Plain-text document sources:
##########
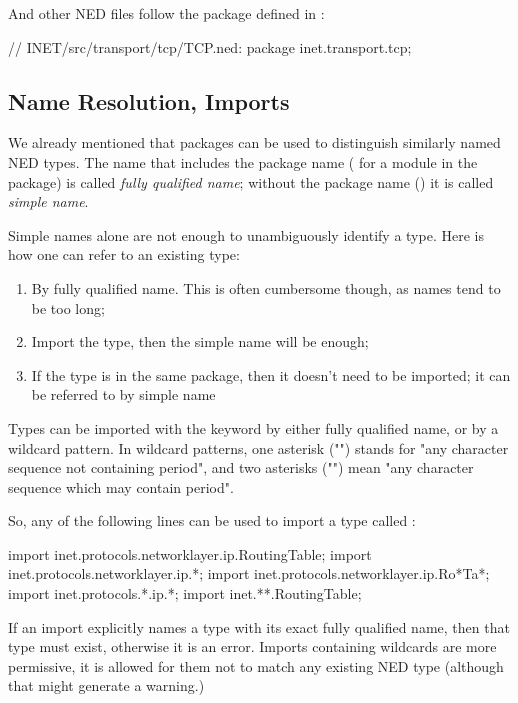 And other NED files follow the package defined in :

\begin{ned}
// INET/src/transport/tcp/TCP.ned:
package inet.transport.tcp;
\end{ned}


\subsection{Name Resolution, Imports}
\label{sec:ned-lang:imports-and-name-resolution}

We already mentioned that packages can be used to distinguish
similarly named NED types. The name that includes the package name
( for a  module in the 
package) is called \textit{fully qualified name}; without the package
name () it is called \textit{simple name}.

Simple names alone are not enough to unambiguously identify a type.
Here is how one can refer to an existing type:

\begin{enumerate}
  \item By fully qualified name. This is often cumbersome though,
        as names tend to be too long;
  \item Import the type, then the simple name will be enough;
  \item If the type is in the same package, then it doesn't need to be
        imported; it can be referred to by simple name
\end{enumerate}

Types can be imported with the  keyword by either
fully qualified name, or by a wildcard pattern. In wildcard patterns,
one asterisk ("\ttt{*}") stands for "any character sequence not containing
period", and two asterisks ("\ttt{**}") mean "any character sequence which may
contain period".

So, any of the following lines can be used to import a type called
:

\begin{ned}
import inet.protocols.networklayer.ip.RoutingTable;
import inet.protocols.networklayer.ip.*;
import inet.protocols.networklayer.ip.Ro*Ta*;
import inet.protocols.*.ip.*;
import inet.**.RoutingTable;
\end{ned}

If an import explicitly names a type with its exact fully qualified name,
then that type must exist, otherwise it is an error. Imports containing
wildcards are more permissive, it is allowed for them not to match any
existing NED type (although that might generate a warning.)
##########
Wherever "containing" turns up in the records, copy the whole line.

The answer
one asterisk ("\ttt{*}") stands for "any character sequence not containing
then that type must exist, otherwise it is an error. Imports containing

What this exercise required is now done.